I think it’s safe to say, if you allow anyone in your bedroom you’re going to – for better or worse – lose a bit of sleep now and again. We sleep a lot in our lives. It’s possible that by the time you reach 75, you’ll have spent 25 of those asleep. Surely you’re not going to miss the odd 40s here and there while your dog rearranges his balls or chases phantom rabbits?
It’s not even as if all dogs actually want to sleep on the bed with you. It’s kind of a privilege if they want to snuggle. Out of my mini horde, five couldn’t give a toss about my bed and if I ever invite them up they usually kick up a fuss at 1am demanding the cold floors of downstairs or choose to curl up in a crate. Some can take or leave it. The rest are dedicated bed dogs who sit and stare pointedly at the door to the world upstairs from 9pm onwards.
There is a 3 bed dog maximum rule in my house which is mostly broken. Not because dogs expect democracy and fairness but because I am weak. If someone hasn’t been well, looks upset, there’s an R in the month etc I can be swayed into letting a 4th or even 5th sneak up the stairs as I sigh and try to insert myself Tetris style into the abstract space between imaginatively arranged sleeping hounds.
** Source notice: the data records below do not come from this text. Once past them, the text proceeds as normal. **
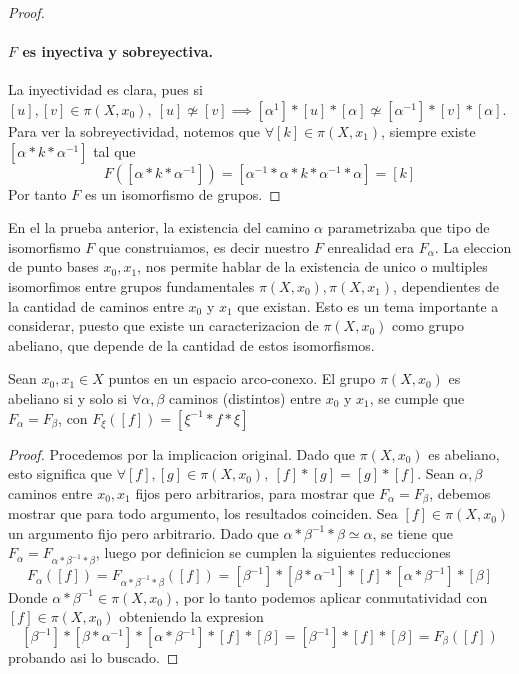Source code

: {\begin{proof}
  \paragraph{\(F\) es inyectiva y sobreyectiva.} La inyectividad es
  clara, pues si \([u],[v] \in \pi (X, x_0),\ [u] \not \simeq [v]
  \implies [\alpha^{1}] * [u] * [\alpha] \not \simeq [\alpha^{-1}] * [v]
  * [\alpha]\). Para ver la sobreyectividad, notemos que \(\forall [k] \in
  \pi (X, x_1) \), siempre existe \( [\alpha * k * \alpha^{-1}]\) tal
  que
  \[ F ([\alpha * k * \alpha^{-1}]) = [\alpha^{-1} * \alpha * k *
    \alpha^{-1} * \alpha] = [k]\]
  Por tanto \(F\) es un isomorfismo de grupos.
\end{proof}
En el la prueba anterior, la existencia del camino \(\alpha\)
parametrizaba que tipo de isomorfismo \(F\) que construiamos, es decir
nuestro \(F\) enrealidad era \(F_{\alpha}\). La eleccion de punto bases
\(x_0, x_1\), nos permite hablar de la existencia de unico o multiples
isomorfimos entre grupos fundamentales \(\pi (X, x_0), \pi (X, x_1) \),
dependientes de la cantidad de caminos entre \(x_0\) y \(x_1\) que
existan. Esto es un tema importante a considerar, puesto que existe un
caracterizacion de \(\pi (X, x_0) \) como grupo abeliano, que depende de
la cantidad de estos isomorfismos.
\begin{teorema}
  Sean \(x_0, x_1 \in X\) puntos en un espacio arco-conexo. El grupo
  \(\pi (X, x_0) \) es abeliano si y solo si \(\forall \alpha, \beta\)
  caminos (distintos) entre \(x_0\) y \(x_1\), se cumple que \(F_\alpha =
  F_\beta\), con \(F_{\xi} ([f]) = [\xi^{-1} * f * \xi] \)
\end{teorema}
\begin{proof}
  Procedemos por la implicacion original. Dado que \(\pi (X, x_0)\) es
  abeliano, esto significa que \(\forall [f],[g] \in \pi (X, x_0),\ [f]
  * [g] = [g] * [f]\). Sean \(\alpha, \beta\) caminos entre \(x_0,x_1\)
  fijos pero arbitrarios, para mostrar que \(F_\alpha = F_\beta\),
  debemos mostrar que para todo argumento, los resultados coinciden. Sea
  \([f] \in \pi (X, x_0) \) un argumento fijo pero arbitrario. Dado que
  \(\alpha * \beta^{-1} * \beta \simeq \alpha \), se tiene que
  \(F_\alpha = F _{\alpha * \beta^{-1} * \beta}\), luego por definicion
  se cumplen la siguientes reducciones
  \[ F_\alpha ([f]) = F_{\alpha * \beta^{-1} * \beta} ([f]) =
    [\beta^{-1}] * [\beta * \alpha^{-1}] * [f] * [\alpha * \beta^{-1}]
    * [\beta] \]
  Donde \(\alpha * \beta^{-1} \in \pi (X, x_0) \), por lo tanto podemos
  aplicar conmutatividad con \([f] \in \pi (X,x_0)\) obteniendo la expresion
  \[ [\beta^{-1}] * [\beta * \alpha^{-1}] * [\alpha * \beta^{-1}] * [f]
    * [\beta] = [\beta^{-1}] * [f] * [\beta] = F_\beta ([f]) \]
  probando asi lo buscado.


\end{proof}}
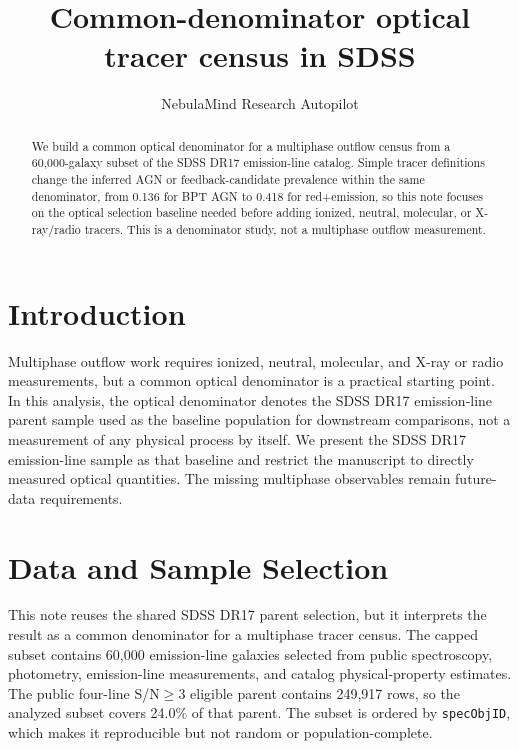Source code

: \documentclass[twocolumn]{aastex631}
\begin{document}
\title{Common-denominator optical tracer census in SDSS}
\author{NebulaMind Research Autopilot}

\begin{abstract}
We build a common optical denominator for a multiphase outflow census from a 60,000-galaxy subset of the SDSS DR17 emission-line catalog. Simple tracer definitions change the inferred AGN or feedback-candidate prevalence within the same denominator, from 0.136 for BPT AGN to 0.418 for red+emission, so this note focuses on the optical selection baseline needed before adding ionized, neutral, molecular, or X-ray/radio tracers. This is a denominator study, not a multiphase outflow measurement.
\end{abstract}


\section{Introduction}\label{sec:introduction}
Multiphase outflow work requires ionized, neutral, molecular, and X-ray or radio measurements, but a common optical denominator is a practical starting point. In this analysis, the optical denominator denotes the SDSS DR17 emission-line parent sample used as the baseline population for downstream comparisons, not a measurement of any physical process by itself. We present the SDSS DR17 emission-line sample as that baseline and restrict the manuscript to directly measured optical quantities. The missing multiphase observables remain future-data requirements.


\section{Data and Sample Selection}\label{sec:shared-selection}
This note reuses the shared SDSS DR17 parent selection, but it interprets the result as a common denominator for a multiphase tracer census. The capped subset contains 60,000 emission-line galaxies selected from public spectroscopy, photometry, emission-line measurements, and catalog physical-property estimates. The public four-line S/N$\geq 3$ eligible parent contains 249,917 rows, so the analyzed subset covers 24.0\% of that parent. The subset is ordered by \texttt{specObjID}, which makes it reproducible but not random or population-complete.
\end{document}

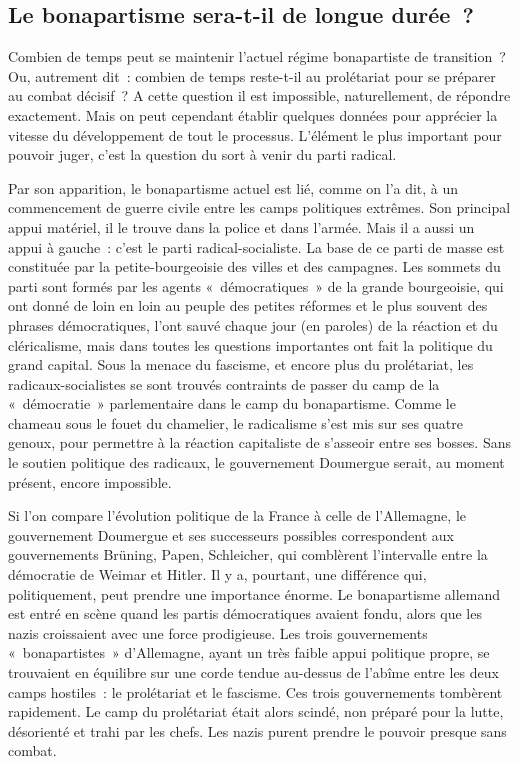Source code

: \documentclass[french,twoside]{book} %
\begin{document}
\subsection[{Le bonapartisme sera-t-il de longue durée ?}]{Le bonapartisme sera-t-il de longue durée ?}
\noindent Combien de temps peut se maintenir l’actuel régime bonapartiste de transition ? Ou, autrement dit : combien de temps reste-t-il au prolétariat pour se préparer au combat décisif ? A cette question il est impossible, naturellement, de répondre exactement. Mais on peut cependant établir quelques données pour apprécier la vitesse du développement de tout le processus. L’élément le plus important pour pouvoir juger, c’est la question du sort à venir du parti radical.\par
 Par son apparition, le bonapartisme actuel est lié, comme on l’a dit, à un commencement de guerre civile entre les camps politiques extrêmes. Son principal appui matériel, il le trouve dans la police et dans l’armée. Mais il a aussi un appui à gauche : c’est le parti radical-socialiste. La base de ce parti de masse est constituée par la petite-bourgeoisie des villes et des campagnes. Les sommets du parti sont formés par les agents « démocratiques » de la grande bourgeoisie, qui ont donné de loin en loin au peuple des petites réformes et le plus souvent des phrases démocratiques, l’ont sauvé chaque jour (en paroles) de la réaction et du cléricalisme, mais dans toutes les questions importantes ont fait la politique du grand capital. Sous la menace du fascisme, et encore plus du prolétariat, les radicaux-socialistes se sont trouvés contraints de passer du camp de la « démocratie » parlementaire dans le camp du bonapartisme. Comme le chameau sous le fouet du chamelier, le radicalisme s’est mis sur ses quatre genoux, pour permettre à la réaction capitaliste de s’asseoir entre ses bosses. Sans le soutien politique des radicaux, le gouvernement Doumergue serait, au moment présent, encore impossible.\par
Si l’on compare l’évolution politique de la France à celle de l’Allemagne, le gouvernement Doumergue et ses successeurs possibles correspondent aux gouvernements Brüning, Papen, Schleicher, qui comblèrent l’intervalle entre la démocratie de Weimar et Hitler. Il y a, pourtant, une différence qui, politiquement, peut prendre une importance énorme. Le bonapartisme allemand est entré en scène quand les partis démocratiques avaient fondu, alors que les nazis croissaient avec une force prodigieuse. Les trois gouvernements « bonapartistes » d’Allemagne, ayant un très faible appui politique propre, se trouvaient en équilibre sur une corde tendue au-dessus de l’abîme entre les deux camps hostiles : le prolétariat et le  fascisme. Ces trois gouvernements tombèrent rapidement. Le camp du prolétariat était alors scindé, non préparé pour la lutte, désorienté et trahi par les chefs. Les nazis purent prendre le pouvoir presque sans combat.\par
\end{document}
Yes, I do sometimes wake up breathing through a nostril full of fluff, sometimes they fart (although they’d probably say the same about me) and they have the annoying habit of not having that irritable space between sleep and wakefulness like us and will joyously tell you it’s morning by jumping on your head or digging their claws in your underarm. It doesn’t even have to be actual morning either. If they are naughty or don't settle, they know they will get kicked out of the bedroom.
It’s also nice to sleep without the canine company sometimes.
However, if they want to then generally I let them up because to me, it's another way of strengthening our relationship. Dogs don’t care that you are asleep (or at least trying to), it’s a bit of extra time with their human that might get lost otherwise in daily life, work, social lives and the mundane stuff that distracts us from the fact our canine companions live precious short lives that we don’t share enough of sometimes.